Hired by Jean-Paul Goude for her first illustration (and for 30 years after) she illustrated books, albums and magazines and is most associated with the "Year in Provence" books of Peter Mayle, art-directed for A.A.Knopf by Carol Devine Carson. That love of the printed image informs her newest interest: changing, through over-drawing and collage, the configuration and content of 18th century engravings.
'In addition to prolific stints as an illustrator and tattoo artist, native New Yorker Ruth Marten has been exhibiting her art in galleries for decades. For her latest body of work Marten's embellished recombinants of 17th- and 18th-century engravings seamlessly weave radical alterations, subtle visual humour and ecstatic fantasy into delirious social landscapes.'
(Paper magazine, New York)
by Dominique Nahas
Ruth Marten's drawings occupy and enact upon the historical spaces of vintage prints by detourning them with the precision of the tattoo artist.
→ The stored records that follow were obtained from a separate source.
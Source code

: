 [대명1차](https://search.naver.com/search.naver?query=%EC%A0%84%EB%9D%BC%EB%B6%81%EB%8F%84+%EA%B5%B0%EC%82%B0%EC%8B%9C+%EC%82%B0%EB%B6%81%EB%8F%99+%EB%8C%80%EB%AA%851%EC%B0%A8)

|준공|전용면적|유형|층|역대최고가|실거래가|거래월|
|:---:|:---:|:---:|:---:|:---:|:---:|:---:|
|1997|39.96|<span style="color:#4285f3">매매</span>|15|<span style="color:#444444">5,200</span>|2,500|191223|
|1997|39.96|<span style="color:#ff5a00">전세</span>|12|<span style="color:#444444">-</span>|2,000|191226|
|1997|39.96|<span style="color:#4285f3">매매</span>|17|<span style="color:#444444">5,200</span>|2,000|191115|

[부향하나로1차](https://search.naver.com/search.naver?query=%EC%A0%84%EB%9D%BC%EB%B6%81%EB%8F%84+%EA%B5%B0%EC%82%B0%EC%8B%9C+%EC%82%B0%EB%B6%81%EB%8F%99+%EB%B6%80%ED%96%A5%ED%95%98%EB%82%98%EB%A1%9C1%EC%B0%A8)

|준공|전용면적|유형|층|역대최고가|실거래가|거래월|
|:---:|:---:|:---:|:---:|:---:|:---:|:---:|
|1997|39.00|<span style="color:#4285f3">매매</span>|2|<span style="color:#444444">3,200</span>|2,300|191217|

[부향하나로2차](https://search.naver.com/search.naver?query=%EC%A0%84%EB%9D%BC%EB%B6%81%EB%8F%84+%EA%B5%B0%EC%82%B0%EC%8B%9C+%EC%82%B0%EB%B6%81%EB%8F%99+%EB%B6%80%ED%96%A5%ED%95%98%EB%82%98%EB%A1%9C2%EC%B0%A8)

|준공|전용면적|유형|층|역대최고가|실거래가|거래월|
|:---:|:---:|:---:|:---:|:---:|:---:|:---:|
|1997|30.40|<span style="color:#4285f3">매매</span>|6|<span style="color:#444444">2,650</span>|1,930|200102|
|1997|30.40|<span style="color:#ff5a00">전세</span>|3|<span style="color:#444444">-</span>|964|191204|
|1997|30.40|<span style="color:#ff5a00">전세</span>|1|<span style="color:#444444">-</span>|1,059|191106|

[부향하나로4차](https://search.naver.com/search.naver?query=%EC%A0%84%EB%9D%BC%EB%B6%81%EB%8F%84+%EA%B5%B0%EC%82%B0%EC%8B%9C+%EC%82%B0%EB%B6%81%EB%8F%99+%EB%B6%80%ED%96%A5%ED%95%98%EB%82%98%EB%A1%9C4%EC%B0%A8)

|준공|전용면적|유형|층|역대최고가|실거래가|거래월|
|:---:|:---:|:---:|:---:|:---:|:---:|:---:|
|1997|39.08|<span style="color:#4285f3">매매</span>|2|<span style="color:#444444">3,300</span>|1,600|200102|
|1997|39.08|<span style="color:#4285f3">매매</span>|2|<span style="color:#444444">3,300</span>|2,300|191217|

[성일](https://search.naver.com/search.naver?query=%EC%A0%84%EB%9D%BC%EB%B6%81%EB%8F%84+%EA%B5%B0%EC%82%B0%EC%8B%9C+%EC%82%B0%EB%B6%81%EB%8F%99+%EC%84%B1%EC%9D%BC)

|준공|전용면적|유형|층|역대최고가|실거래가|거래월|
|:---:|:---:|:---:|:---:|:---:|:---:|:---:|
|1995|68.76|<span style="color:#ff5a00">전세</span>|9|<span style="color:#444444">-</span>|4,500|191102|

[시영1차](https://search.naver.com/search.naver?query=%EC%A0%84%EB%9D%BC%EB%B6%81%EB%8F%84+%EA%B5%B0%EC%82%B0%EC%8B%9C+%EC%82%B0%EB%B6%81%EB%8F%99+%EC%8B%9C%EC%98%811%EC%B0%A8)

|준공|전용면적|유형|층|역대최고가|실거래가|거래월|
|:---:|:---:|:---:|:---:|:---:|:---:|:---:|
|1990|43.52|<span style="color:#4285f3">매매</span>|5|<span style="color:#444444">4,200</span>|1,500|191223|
Delicate, controlled and highly illusionistic, they utilise the trope of the visual malaprop to create an imaginary third space in which surreal and subversive narratives are entwined. Central to Marten's work is the idea that the visual classificatory systems and conventions of natural history and encyclopaedic illustrations are inherently partial and unstable, and she exploits this knowledge to create a surreal and subversive world in which hip-hop Phoenicians can co-exist with hirsute Counts.
In Marten's indelible vision, tables are tapped by snakes, picnic baskets and bizarre forms of horticulture, whilst a priapic primate supports a giant wig on the back of a marmoset. Her drawings map these fantastical spaces with a technical subtlety that makes them appear quasi-scientific: like rogue illustrations from a Raymond Roussel novel, or key evidence in a pataphysical court of enquiry. In fusing the historical aspects of her chosen prints with contemporary concerns, Marten's work speak to us across time and, in doing so, it take the weights, measures and protocols of the taxonomic process to forge a magical world that is distinctly her own.